BLOG POST
The Emergent Landscape of Data Commons: A Brief Survey and Comparison of Existing Initiatives
Posted on 18th of November 2024 by Stefaan Verhulst, Hannah Chafetz
With the increased attention on the need for data to advance AI, data commons initiatives around the world are redefining how data can be accessed, and re-used for societal benefit. These initiatives focus on generating access to data from various sources for a public purpose and are governed by communities themselves. While diverse in focus–from health and mobility to language and environmental data–data commons are united by a common goal: democratizing access to data to fuel innovation and tackle global challenges.
This includes innovation in the context of artificial intelligence (AI). Data commons are providing the framework to make pools of diverse data available in machine understandable formats for responsible AI development and deployment. By providing access to high quality data sources with open licensing, data commons can help increase the quantity of training data in a less exploitative fashion, minimize AI providers’ reliance on data extracted across the internet without an open license, and increase the quality of the AI output (while reducing mis-information).

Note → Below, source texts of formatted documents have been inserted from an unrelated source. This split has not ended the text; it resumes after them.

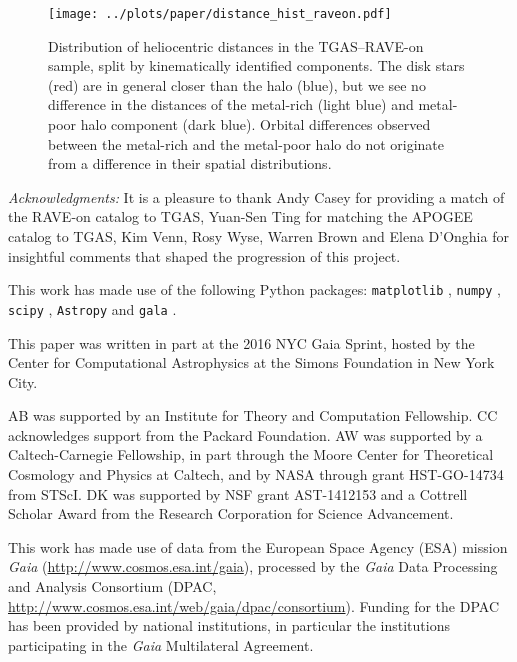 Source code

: \documentclass[apj, twocolappendix, numberedappendix, appendixfloats]{emulateapj}
\begin{document}
\begin{figure}
\begin{center}
\texttt{[image: ../plots/paper/distance\_hist\_raveon.pdf]}
\caption{Distribution of heliocentric distances in the TGAS--RAVE-on sample, split by kinematically identified components.
The disk stars (red) are in general closer than the halo (blue), but we see no difference in the distances of the metal-rich (light blue) and metal-poor halo component (dark blue).
Orbital differences observed between the metal-rich and the metal-poor halo do not originate from a difference in their spatial distributions.
}
\label{fig:distance}
\end{center}
\end{figure}

\vspace{0.5cm}
\emph{Acknowledgments:}
It is a pleasure to thank Andy Casey for providing a match of the RAVE-on catalog to TGAS, Yuan-Sen Ting for matching the APOGEE catalog to TGAS, Kim Venn, Rosy Wyse, Warren Brown and Elena D'Onghia for insightful comments that shaped the progression of this project.

This work has made use of the following Python packages: \texttt{matplotlib} \citep{mpl}, \texttt{numpy} \citep{numpy}, \texttt{scipy} \citep{scipy}, \texttt{Astropy} \citep{astropy} and \texttt{gala} \citep{gala}.

This paper was written in part at the 2016 NYC Gaia Sprint, hosted by the Center for Computational Astrophysics at the Simons Foundation in New York City.

AB was supported by an Institute for Theory and Computation Fellowship.
CC acknowledges support from the Packard Foundation.
AW was supported by a Caltech-Carnegie Fellowship, in part through the Moore Center for Theoretical Cosmology and Physics at Caltech, and by NASA through grant HST-GO-14734 from STScI.
DK was supported by NSF grant AST-1412153 and a Cottrell Scholar Award from the Research Corporation for Science Advancement.

This work has made use of data from the European Space Agency (ESA) mission {\it Gaia} (\url{http://www.cosmos.esa.int/gaia}), processed by the {\it Gaia} Data Processing and Analysis Consortium (DPAC, \url{http://www.cosmos.esa.int/web/gaia/dpac/consortium}). Funding for the DPAC has been provided by national institutions, in particular the institutions participating in the {\it Gaia} Multilateral Agreement.
\end{document}
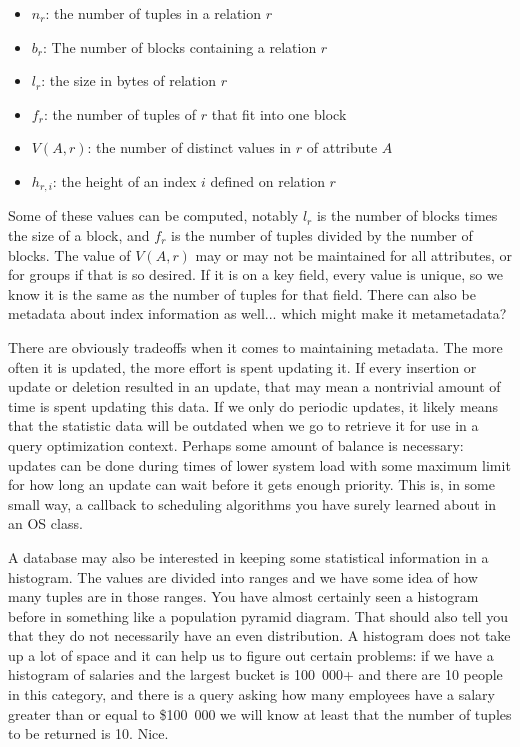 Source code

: \begin{itemize}
	\item $n_{r}$: the number of tuples in a relation $r$ 
	\item $b_{r}$: The number of blocks containing a relation $r$ 
	\item $l_{r}$: the size in bytes of relation $r$
	\item $f_{r}$: the number of tuples of $r$ that fit into one block
	\item $V(A, r)$: the number of distinct values in $r$ of attribute $A$
	\item $h_{r, i}$: the height of an index $i$ defined on relation $r$
\end{itemize}

Some of these values can be computed, notably $l_{r}$ is the number of blocks times the size of a block, and $f_{r}$ is the number of tuples divided by the number of blocks. The value of $V(A, r)$ may or may not be maintained for all attributes, or for groups if that is so desired. If it is on a key field, every value is unique, so we know it is the same as the number of tuples for that field. There can also be metadata about index information as well... which might make it metametadata? 

There are obviously tradeoffs when it comes to maintaining metadata. The more often it is updated, the more effort is spent updating it. If every insertion or update or deletion resulted in an update, that may mean a nontrivial amount of time is spent updating this data. If we only do periodic updates, it likely means that the statistic data will be outdated when we go to retrieve it for use in a query optimization context. Perhaps some amount of balance is necessary: updates can be done during times of lower system load with some maximum limit for how long an update can wait before it gets enough priority. This is, in some small way, a callback to scheduling algorithms you have surely learned about in an OS class. 

A database may also be interested in keeping some statistical information in a histogram. The values are divided into ranges and we have some idea of how many tuples are in those ranges. You have almost certainly seen a histogram before in something like a population pyramid diagram. That should also tell you that they do not necessarily have an even distribution. A histogram does not take up a lot of space and it can help us to figure out certain problems: if we have a histogram of salaries and the largest bucket is 100~000+ and there are 10 people in this category, and there is a query asking how many employees have a salary greater than or equal to \$100~000 we will know at least that the number of tuples to be returned is 10. Nice.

Over the last few months, the Open Data Policy Lab (a collaboration between The GovLab and Microsoft) has conducted various research initiatives to explore these topics further and understand:
(1) how the concept of a data commons is changing in the context of artificial intelligence, and
(2) current efforts to advance the next generation of data commons.
In what follows we provide a summary of our findings thus far. We hope it inspires more data commons use cases for responsible AI innovation in the public’s interest.
A Patchwork
Each data commons represents a unique approach to solving critical issues through open data collaboration, For instance:
Empowering Communities with Language Data: Mozilla's Common Voice is revolutionizing AI-driven voice applications, focusing on underrepresented languages to ensure inclusivity. This initiative not only promotes linguistic diversity but also accelerates the adoption of AI technologies globally. Other efforts to advance multilingual AI technologies include data commons of written language phrases (the Lacuna Fund’s language data) and words (MLCommons Multilingual Spoken Words Dataset).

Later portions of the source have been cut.